_Instructions for the task:_ After locating the line that contains "If we have a" in the records below, write out exactly that line and each line after it through the one that contains "whenever $\beta $", and nothing else.

━━ Raw data ━━

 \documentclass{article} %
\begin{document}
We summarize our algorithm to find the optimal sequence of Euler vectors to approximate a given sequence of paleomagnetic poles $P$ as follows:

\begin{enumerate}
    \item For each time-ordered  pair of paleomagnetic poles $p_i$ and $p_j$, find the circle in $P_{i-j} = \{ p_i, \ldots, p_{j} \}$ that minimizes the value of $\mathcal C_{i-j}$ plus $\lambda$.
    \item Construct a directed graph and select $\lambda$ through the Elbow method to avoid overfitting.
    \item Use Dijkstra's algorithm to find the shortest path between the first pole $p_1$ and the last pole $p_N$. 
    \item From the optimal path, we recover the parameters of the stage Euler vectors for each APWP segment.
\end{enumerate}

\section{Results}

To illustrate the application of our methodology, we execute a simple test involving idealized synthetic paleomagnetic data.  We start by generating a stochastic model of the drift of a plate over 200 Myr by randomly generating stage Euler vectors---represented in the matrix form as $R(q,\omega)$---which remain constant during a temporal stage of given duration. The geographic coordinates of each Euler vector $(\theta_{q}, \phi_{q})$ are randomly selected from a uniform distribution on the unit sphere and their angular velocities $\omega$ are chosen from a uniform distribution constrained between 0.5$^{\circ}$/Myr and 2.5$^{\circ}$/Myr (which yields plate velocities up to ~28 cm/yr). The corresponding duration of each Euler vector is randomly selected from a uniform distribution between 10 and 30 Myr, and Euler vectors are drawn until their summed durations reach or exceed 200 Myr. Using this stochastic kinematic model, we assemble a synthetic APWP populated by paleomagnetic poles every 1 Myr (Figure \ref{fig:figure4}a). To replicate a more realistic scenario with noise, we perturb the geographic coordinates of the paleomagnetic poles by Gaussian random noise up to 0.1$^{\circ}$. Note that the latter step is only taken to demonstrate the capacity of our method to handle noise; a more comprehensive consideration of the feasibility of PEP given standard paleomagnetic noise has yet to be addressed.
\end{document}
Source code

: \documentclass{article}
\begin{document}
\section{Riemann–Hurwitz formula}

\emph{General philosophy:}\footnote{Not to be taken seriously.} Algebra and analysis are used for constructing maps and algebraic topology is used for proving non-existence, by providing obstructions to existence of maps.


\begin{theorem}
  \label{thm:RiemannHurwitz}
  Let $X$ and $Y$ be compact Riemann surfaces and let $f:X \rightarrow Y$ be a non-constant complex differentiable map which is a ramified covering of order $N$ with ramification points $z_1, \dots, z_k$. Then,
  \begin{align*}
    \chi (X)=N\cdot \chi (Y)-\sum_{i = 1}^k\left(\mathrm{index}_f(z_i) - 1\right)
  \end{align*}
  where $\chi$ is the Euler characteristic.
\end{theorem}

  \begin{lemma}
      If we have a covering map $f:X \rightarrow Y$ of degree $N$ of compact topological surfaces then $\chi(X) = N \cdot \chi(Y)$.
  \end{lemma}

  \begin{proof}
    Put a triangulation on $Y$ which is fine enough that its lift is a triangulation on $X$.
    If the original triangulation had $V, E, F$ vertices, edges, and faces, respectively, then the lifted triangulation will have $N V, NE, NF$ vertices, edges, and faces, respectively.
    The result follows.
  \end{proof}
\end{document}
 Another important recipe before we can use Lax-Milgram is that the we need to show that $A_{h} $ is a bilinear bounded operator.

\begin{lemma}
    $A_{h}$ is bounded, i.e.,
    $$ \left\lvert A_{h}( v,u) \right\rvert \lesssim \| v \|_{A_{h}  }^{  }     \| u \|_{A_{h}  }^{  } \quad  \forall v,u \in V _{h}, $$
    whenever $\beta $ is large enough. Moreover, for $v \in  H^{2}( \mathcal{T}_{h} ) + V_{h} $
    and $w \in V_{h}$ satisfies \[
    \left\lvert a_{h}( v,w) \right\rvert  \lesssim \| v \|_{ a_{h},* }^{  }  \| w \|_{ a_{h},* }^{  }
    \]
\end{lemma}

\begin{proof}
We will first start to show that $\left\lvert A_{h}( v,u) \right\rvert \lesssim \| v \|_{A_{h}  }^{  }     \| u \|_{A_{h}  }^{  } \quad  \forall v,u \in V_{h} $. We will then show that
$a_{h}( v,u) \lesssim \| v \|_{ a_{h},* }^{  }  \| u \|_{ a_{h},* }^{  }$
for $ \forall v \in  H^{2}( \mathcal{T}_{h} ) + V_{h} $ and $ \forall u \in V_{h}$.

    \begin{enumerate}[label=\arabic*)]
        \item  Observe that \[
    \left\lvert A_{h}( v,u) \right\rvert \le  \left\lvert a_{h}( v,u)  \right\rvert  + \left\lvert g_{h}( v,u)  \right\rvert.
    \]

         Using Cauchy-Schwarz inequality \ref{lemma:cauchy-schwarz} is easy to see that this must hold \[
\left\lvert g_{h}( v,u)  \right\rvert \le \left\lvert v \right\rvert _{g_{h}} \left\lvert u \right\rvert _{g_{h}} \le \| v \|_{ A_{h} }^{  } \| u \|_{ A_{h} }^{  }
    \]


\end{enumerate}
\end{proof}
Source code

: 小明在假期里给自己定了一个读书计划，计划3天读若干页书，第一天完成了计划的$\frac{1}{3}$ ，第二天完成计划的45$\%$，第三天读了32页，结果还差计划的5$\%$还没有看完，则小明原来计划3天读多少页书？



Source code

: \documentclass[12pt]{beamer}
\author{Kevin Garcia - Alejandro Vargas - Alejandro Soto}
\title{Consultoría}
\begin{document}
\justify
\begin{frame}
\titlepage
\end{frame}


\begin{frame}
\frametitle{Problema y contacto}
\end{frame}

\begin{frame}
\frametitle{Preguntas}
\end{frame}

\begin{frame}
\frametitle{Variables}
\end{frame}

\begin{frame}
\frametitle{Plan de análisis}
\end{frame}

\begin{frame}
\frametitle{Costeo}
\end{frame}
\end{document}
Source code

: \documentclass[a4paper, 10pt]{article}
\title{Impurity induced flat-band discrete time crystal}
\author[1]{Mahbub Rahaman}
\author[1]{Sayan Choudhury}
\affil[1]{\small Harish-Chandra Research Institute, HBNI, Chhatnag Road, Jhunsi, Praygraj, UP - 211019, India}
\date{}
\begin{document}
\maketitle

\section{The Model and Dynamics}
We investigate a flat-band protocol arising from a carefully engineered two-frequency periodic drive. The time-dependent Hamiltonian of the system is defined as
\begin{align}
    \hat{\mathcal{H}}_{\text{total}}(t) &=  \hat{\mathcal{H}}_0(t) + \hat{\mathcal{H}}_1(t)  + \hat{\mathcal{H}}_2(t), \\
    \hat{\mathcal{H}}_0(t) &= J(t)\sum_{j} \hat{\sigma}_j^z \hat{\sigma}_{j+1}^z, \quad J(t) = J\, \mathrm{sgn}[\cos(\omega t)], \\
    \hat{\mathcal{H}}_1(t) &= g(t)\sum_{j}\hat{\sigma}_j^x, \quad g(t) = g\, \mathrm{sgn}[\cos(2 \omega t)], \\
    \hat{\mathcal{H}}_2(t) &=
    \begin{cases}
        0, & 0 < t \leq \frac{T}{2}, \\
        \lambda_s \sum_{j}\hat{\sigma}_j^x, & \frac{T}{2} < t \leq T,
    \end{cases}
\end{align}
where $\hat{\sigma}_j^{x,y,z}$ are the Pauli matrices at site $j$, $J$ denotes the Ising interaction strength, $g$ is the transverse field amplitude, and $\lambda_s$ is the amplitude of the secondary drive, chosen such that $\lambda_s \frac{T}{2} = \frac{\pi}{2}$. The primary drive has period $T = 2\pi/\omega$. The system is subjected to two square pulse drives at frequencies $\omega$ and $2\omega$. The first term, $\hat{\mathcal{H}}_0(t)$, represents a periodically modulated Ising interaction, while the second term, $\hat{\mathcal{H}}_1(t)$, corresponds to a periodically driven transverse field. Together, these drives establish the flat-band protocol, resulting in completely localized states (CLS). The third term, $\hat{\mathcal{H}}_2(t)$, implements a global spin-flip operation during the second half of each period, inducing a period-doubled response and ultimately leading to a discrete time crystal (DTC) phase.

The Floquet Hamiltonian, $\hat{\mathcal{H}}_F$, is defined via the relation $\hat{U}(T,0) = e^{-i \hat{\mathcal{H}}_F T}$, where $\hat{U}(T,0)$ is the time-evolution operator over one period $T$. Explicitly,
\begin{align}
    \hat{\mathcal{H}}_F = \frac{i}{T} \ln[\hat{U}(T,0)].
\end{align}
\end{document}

━━━

_Written answer:_
      If we have a covering map $f:X \rightarrow Y$ of degree $N$ of compact topological surfaces then $\chi(X) = N \cdot \chi(Y)$.
  \end{lemma}

  \begin{proof}
    Put a triangulation on $Y$ which is fine enough that its lift is a triangulation on $X$.
    If the original triangulation had $V, E, F$ vertices, edges, and faces, respectively, then the lifted triangulation will have $N V, NE, NF$ vertices, edges, and faces, respectively.
    The result follows.
  \end{proof}
\end{document}
 Another important recipe before we can use Lax-Milgram is that the we need to show that $A_{h} $ is a bilinear bounded operator.

\begin{lemma}
    $A_{h}$ is bounded, i.e.,
    $$ \left\lvert A_{h}( v,u) \right\rvert \lesssim \| v \|_{A_{h}  }^{  }     \| u \|_{A_{h}  }^{  } \quad  \forall v,u \in V _{h}, $$
    whenever $\beta $ is large enough. Moreover, for $v \in  H^{2}( \mathcal{T}_{h} ) + V_{h} $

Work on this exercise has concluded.